(Saved data entries)
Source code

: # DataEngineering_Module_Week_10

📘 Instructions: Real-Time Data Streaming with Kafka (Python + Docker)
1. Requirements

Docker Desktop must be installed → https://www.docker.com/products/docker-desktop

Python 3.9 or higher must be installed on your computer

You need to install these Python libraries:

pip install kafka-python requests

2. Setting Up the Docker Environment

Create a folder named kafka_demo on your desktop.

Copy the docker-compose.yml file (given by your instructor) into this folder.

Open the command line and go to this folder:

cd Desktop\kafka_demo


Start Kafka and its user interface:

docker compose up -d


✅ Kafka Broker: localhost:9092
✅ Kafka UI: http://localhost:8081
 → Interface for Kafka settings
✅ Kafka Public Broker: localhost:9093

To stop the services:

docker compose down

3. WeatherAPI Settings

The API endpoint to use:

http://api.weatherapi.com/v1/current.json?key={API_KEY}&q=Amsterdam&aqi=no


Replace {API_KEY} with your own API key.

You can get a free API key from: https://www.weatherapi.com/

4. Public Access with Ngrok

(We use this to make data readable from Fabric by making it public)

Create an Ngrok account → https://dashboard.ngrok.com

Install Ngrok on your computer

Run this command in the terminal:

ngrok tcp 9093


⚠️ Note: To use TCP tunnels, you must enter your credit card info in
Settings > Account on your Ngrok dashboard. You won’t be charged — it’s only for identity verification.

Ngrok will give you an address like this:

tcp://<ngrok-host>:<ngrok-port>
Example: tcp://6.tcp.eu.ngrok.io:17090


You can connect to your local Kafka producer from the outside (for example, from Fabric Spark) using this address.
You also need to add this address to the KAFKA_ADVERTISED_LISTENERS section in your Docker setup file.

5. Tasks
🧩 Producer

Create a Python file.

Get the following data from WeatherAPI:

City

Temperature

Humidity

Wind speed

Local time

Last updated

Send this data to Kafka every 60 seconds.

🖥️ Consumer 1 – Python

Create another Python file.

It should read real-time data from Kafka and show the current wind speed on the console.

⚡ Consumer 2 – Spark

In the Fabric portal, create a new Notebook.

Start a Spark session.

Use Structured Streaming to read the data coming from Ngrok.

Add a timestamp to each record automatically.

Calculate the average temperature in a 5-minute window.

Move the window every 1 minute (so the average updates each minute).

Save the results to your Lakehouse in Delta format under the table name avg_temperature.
...
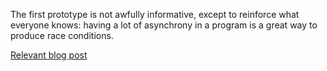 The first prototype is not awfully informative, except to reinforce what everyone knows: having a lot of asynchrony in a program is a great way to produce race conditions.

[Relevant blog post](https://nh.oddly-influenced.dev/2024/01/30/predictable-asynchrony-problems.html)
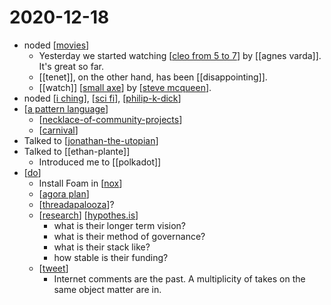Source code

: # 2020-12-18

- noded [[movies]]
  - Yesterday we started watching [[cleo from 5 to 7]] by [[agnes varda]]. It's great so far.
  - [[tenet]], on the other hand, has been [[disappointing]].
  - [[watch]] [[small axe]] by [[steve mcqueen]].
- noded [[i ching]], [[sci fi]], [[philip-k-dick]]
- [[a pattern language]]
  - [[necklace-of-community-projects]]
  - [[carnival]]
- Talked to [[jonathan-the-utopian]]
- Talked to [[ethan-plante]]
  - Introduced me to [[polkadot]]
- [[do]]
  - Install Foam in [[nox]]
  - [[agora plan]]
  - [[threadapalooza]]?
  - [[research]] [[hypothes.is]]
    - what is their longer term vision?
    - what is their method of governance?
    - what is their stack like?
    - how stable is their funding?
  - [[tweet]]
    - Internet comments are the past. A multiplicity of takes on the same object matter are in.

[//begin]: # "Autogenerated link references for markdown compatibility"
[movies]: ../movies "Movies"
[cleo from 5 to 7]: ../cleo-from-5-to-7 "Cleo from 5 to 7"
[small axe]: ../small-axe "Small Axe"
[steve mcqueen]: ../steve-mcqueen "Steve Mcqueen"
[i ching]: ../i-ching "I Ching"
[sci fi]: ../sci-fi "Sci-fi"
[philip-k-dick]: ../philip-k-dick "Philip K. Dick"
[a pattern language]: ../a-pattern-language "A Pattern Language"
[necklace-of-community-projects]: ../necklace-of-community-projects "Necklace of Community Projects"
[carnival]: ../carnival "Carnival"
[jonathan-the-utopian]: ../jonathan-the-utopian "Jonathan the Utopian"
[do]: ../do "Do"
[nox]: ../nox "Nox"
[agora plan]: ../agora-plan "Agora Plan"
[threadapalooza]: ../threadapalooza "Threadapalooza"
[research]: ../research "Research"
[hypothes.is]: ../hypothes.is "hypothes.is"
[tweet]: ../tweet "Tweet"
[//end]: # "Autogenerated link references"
---
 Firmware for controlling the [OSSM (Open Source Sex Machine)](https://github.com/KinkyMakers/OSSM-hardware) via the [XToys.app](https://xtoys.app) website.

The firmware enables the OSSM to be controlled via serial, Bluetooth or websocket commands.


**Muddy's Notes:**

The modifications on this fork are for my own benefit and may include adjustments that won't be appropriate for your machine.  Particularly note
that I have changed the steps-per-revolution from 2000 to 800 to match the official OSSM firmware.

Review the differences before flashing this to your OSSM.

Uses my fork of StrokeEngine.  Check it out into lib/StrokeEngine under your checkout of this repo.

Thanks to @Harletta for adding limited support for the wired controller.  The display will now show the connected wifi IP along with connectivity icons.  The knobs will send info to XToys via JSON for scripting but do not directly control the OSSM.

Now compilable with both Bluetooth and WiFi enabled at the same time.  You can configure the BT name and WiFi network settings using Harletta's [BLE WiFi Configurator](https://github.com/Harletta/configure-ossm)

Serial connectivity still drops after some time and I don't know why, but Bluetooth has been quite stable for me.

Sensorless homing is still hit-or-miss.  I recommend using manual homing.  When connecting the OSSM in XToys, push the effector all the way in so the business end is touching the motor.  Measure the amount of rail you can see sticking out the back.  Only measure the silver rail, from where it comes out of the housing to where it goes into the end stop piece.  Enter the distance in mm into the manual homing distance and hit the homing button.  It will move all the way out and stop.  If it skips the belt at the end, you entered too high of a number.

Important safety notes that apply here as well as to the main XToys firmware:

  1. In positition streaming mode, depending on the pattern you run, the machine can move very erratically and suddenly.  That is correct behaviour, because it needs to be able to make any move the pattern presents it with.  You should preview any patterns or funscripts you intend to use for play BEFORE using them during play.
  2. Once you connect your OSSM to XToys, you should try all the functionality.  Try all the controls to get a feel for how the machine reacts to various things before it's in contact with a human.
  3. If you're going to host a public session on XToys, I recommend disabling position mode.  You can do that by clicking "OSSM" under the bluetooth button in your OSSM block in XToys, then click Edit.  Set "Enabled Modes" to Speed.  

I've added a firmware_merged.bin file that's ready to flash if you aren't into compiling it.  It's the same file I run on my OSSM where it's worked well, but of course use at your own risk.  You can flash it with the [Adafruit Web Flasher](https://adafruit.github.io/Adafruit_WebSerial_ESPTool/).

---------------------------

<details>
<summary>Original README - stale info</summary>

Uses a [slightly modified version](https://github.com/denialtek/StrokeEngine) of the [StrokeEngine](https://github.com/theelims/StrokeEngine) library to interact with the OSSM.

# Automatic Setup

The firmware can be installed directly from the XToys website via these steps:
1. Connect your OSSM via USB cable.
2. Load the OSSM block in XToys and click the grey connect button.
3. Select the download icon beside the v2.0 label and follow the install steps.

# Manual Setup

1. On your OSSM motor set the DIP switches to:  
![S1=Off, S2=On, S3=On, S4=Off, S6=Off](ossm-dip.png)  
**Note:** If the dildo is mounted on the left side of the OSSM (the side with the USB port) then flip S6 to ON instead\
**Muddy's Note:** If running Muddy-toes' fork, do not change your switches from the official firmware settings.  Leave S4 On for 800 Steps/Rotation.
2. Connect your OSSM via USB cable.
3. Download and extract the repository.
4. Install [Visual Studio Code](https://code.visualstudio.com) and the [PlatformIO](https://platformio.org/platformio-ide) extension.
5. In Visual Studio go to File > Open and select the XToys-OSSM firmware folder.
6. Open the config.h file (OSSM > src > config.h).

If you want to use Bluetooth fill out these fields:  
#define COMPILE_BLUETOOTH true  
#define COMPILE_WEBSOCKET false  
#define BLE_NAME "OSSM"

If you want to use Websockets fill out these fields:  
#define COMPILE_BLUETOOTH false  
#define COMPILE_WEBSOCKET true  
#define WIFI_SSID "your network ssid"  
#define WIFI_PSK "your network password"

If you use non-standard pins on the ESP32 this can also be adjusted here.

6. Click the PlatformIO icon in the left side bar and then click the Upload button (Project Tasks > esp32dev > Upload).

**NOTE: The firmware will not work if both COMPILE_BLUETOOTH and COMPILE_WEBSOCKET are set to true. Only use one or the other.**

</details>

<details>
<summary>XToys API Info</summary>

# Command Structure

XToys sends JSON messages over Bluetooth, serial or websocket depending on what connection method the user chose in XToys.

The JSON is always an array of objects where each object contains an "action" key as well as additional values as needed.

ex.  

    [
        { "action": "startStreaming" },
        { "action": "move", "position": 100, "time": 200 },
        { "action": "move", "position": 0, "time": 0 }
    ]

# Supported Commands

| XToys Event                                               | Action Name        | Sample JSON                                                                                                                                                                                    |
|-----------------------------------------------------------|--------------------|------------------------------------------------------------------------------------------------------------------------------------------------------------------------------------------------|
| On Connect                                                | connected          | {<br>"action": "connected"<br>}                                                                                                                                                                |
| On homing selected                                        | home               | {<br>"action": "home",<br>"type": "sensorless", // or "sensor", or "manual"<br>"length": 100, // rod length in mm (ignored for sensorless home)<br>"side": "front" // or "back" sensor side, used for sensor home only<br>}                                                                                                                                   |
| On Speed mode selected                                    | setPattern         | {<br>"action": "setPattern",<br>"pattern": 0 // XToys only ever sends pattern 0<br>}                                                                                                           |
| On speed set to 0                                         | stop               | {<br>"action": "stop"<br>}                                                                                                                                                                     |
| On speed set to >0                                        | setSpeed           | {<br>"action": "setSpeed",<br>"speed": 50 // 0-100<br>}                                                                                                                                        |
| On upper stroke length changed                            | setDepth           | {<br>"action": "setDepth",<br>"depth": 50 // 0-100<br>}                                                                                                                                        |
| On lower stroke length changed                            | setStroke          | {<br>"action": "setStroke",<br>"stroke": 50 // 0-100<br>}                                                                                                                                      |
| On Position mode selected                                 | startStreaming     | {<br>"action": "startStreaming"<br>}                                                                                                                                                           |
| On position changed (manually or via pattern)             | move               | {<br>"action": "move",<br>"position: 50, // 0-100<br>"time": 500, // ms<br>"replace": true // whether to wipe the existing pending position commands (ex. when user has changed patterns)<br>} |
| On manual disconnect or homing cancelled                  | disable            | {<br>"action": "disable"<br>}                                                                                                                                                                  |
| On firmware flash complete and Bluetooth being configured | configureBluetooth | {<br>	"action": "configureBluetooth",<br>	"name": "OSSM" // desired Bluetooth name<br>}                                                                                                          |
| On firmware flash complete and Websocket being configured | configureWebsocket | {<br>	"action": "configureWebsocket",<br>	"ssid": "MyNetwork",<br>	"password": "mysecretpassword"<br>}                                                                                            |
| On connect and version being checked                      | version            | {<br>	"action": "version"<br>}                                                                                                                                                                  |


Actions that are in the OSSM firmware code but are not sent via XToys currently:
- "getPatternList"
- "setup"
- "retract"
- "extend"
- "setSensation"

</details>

(WHAT IS BEING ASKED)
When you reach the line containing "Create a folder" in the data above, start copying exactly, and stop after the line containing "card info in".

(YOUR SOLUTION)
Create a folder named kafka_demo on your desktop.

Copy the docker-compose.yml file (given by your instructor) into this folder.

Open the command line and go to this folder:

cd Desktop\kafka_demo


Start Kafka and its user interface:

docker compose up -d


✅ Kafka Broker: localhost:9092
✅ Kafka UI: http://localhost:8081
 → Interface for Kafka settings
✅ Kafka Public Broker: localhost:9093

To stop the services:

docker compose down

3. WeatherAPI Settings

The API endpoint to use:

http://api.weatherapi.com/v1/current.json?key={API_KEY}&q=Amsterdam&aqi=no


Replace {API_KEY} with your own API key.

You can get a free API key from: https://www.weatherapi.com/

4. Public Access with Ngrok

(We use this to make data readable from Fabric by making it public)

Create an Ngrok account → https://dashboard.ngrok.com

Install Ngrok on your computer

Run this command in the terminal:

ngrok tcp 9093


⚠️ Note: To use TCP tunnels, you must enter your credit card info in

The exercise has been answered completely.